ConsensusPrime facilitates primer design for new PCR assays
The PCR, the polymerase chain reaction, is considered the methodological gold standard for precise molecular laboratory tests in infectiology. Sections of genetic material that are characteristic of the pathogen being sought can be reproduced using the molecular biological method and thus detected.
But in order for the eponymous enzyme – DNA polymerase – to know which DNA segments it needs to duplicate; scientists design so-called primers – short DNA segments to which the polymerase binds. With ConsensusPrime, researchers from the Optical Molecular Diagnostics and Systems Technology Department at Leibniz IPHT have developed a bioinformatics tool that enables faster and more efficient design of primers.
When designing primers, researchers are often faced with the challenge that they want to detect or distinguish not just one, but several very closely related pathogen strains. At the same time, however, a primer must also be adapted as specifically as possible to the target genome. Researchers therefore often look for a so-called consensus primer, i.e. a sequence that has the greatest similarity to several strains but is nevertheless optimally suited as a primer.
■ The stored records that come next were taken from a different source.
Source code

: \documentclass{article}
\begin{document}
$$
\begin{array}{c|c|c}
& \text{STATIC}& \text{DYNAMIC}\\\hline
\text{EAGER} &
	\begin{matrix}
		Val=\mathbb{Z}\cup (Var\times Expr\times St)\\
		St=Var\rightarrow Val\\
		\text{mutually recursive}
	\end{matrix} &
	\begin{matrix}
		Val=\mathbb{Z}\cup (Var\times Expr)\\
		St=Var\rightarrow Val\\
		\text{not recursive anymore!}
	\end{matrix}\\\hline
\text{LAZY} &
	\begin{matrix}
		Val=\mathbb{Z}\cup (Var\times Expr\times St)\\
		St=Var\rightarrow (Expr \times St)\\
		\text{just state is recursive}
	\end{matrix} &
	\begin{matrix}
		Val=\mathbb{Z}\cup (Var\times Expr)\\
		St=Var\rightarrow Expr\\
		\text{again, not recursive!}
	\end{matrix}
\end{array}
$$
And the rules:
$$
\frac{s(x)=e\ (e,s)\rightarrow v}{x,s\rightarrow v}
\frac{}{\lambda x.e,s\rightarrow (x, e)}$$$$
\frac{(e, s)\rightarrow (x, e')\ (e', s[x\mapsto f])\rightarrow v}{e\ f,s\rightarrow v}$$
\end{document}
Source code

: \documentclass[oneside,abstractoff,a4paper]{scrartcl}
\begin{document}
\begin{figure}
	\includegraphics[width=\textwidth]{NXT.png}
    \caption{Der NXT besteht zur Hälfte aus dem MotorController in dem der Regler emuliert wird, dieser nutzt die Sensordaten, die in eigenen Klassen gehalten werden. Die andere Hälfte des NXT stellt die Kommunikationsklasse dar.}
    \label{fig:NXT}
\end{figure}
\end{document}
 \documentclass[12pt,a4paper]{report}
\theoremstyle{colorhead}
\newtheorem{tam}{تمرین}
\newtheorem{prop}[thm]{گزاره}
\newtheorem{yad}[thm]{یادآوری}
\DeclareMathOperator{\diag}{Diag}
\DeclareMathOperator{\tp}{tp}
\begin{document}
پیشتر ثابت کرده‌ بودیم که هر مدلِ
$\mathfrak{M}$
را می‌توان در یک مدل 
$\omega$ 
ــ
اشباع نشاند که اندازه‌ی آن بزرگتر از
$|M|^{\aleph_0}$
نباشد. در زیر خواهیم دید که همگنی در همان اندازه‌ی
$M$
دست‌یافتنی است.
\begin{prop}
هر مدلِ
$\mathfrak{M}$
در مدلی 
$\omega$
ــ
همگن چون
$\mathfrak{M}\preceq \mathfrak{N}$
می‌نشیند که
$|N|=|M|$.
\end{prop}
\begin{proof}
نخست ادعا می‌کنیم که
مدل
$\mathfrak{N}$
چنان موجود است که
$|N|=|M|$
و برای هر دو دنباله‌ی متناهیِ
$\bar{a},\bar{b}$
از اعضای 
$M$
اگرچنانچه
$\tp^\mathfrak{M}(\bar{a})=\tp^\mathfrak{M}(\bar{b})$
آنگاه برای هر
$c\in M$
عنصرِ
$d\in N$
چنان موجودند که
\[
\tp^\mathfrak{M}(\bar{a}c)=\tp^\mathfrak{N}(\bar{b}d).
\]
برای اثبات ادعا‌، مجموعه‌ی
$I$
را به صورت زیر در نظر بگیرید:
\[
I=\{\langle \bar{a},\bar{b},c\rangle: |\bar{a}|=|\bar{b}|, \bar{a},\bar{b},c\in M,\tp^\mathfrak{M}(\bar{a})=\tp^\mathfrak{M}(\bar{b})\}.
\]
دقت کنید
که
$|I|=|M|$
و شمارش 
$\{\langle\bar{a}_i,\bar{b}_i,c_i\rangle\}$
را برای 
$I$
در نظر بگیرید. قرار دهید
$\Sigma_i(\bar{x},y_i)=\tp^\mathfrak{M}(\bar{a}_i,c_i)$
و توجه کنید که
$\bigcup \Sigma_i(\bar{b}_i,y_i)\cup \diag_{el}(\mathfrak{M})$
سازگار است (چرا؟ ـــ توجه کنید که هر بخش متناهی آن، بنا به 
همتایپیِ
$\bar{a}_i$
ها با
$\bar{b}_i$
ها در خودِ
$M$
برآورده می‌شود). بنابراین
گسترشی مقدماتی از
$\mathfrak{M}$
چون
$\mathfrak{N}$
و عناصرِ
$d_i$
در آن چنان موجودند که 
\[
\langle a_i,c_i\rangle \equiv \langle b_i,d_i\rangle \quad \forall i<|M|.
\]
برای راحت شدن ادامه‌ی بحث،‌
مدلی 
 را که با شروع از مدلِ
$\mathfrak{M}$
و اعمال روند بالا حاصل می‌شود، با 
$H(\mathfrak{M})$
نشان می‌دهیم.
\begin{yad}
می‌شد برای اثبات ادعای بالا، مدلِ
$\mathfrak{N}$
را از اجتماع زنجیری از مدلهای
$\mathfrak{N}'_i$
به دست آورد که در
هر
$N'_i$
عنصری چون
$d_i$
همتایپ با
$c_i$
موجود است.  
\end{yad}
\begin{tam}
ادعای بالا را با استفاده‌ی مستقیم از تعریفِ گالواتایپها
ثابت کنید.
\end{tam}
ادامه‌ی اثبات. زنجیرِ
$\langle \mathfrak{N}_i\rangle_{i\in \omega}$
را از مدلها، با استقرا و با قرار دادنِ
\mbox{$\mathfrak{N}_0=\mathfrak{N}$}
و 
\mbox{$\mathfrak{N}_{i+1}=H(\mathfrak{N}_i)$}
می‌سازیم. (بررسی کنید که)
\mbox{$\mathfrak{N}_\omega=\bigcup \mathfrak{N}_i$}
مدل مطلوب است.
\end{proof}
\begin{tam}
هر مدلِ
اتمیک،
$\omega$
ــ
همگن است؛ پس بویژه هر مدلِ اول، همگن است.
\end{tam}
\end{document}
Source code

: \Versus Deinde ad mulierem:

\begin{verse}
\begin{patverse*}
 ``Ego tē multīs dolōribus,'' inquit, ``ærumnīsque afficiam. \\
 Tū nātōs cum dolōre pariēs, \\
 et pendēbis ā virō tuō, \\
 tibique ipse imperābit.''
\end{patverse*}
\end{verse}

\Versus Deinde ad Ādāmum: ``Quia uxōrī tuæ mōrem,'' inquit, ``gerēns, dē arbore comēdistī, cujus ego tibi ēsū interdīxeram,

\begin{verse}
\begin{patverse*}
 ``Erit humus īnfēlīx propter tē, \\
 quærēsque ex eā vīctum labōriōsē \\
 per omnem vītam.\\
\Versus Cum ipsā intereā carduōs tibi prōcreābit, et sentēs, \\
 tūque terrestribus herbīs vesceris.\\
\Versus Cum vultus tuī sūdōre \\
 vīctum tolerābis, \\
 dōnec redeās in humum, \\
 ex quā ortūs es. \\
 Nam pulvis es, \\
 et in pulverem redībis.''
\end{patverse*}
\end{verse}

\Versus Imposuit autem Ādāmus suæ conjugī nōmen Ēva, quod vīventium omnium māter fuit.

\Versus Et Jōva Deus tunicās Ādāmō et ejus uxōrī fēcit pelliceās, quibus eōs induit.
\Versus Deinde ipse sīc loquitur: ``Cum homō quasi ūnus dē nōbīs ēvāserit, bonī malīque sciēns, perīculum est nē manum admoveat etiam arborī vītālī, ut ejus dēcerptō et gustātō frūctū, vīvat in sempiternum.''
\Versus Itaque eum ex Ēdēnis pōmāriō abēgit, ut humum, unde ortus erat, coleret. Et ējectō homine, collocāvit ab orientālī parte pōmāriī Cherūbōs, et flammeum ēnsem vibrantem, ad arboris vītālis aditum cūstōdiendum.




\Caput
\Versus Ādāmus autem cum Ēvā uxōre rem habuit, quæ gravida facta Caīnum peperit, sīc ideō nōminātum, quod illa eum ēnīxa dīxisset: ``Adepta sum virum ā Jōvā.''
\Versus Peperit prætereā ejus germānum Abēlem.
„Without our software, you usually have to manually select the sequence segments that show similarities. This is not only imprecise, but also hardly manageable with large amounts of data and very time-consuming. ConsensusPrime filters out unsuitable primers directly and precisely calculates the genomic segments with the greatest similarities. With our pipeline, we thus obtain a consensus sequence for the optimal primer,“ explains Dr. Maximilian Collatz from Leibniz IPHT.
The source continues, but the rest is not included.